所得的突变乳杆菌的应用，将脂肪酸亚油酸250克、无水乙醇100ml、葡萄糖200g、大豆粉65g与菌落数为1.5×10⁸个/ml的突变乳杆菌200ml混匀，用水定溶至1000ml，35℃静止培养13小时，得共轭亚油酸。

本发明的优点：

本发明通过两次诱变、两次筛选，得到对高浓度亚油酸充分耐受的突变乳杆菌，其对亚油酸的耐受浓度达到35％以上。通过本方法，提高了乳杆菌对LA的耐受性，使在培养基中可显著增加LA浓度，在摩尔转化率不变的情况下，CLA产量的提高幅度既为LA浓度的增加幅度。

具体实施方式

野生乳杆菌难以耐受高浓度亚油酸。

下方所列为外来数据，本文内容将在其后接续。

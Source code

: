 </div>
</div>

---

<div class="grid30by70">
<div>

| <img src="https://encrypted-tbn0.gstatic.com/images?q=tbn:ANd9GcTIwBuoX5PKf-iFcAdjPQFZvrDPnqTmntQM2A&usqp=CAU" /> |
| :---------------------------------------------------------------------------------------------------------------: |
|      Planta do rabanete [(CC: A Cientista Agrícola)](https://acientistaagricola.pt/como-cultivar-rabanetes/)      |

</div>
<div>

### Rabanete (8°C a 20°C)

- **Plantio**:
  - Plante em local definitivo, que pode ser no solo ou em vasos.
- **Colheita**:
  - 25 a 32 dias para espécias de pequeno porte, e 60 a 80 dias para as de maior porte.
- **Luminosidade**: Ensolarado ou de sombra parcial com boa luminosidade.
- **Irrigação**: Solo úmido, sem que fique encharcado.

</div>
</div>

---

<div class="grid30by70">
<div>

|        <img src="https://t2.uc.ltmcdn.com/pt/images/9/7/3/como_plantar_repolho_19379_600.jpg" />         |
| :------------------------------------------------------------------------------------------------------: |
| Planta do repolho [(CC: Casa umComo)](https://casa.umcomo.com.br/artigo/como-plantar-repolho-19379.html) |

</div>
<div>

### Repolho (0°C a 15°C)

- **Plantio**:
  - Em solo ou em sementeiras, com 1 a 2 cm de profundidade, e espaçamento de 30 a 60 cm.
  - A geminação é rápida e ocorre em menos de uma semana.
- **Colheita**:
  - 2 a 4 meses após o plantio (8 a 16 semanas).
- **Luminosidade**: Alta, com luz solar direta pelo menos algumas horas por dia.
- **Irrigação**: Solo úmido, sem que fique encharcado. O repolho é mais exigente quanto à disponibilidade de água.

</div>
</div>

将野生乳杆菌诱变后会形成表型各异的乳杆菌突变库，其中很可能含有少量对亚油酸耐受者，关键是将这部分在突变库中占极少比例的亚油酸耐受型突变乳杆菌从大量无义突变中筛选出来，如果亚油酸耐受型突变乳杆菌确实在突变库中存在，将突变库接入高浓度亚油酸培养基后，亚油酸耐受型突变乳杆菌就会生长，而大量无义突变乳杆菌则死亡，从而诱变并筛选得到亚油酸耐受型突变乳杆菌。

以下通过实施例进一步对本发明进行描述：

实施例1：

第一次诱变与筛选：将菌落数为1×10⁶个/ml的乳杆菌30ml与葡萄糖120g、大豆粉50g定溶至400ml，分成两份，分别放入1000ml三角瓶中，200转/分钟振荡培养1小时后。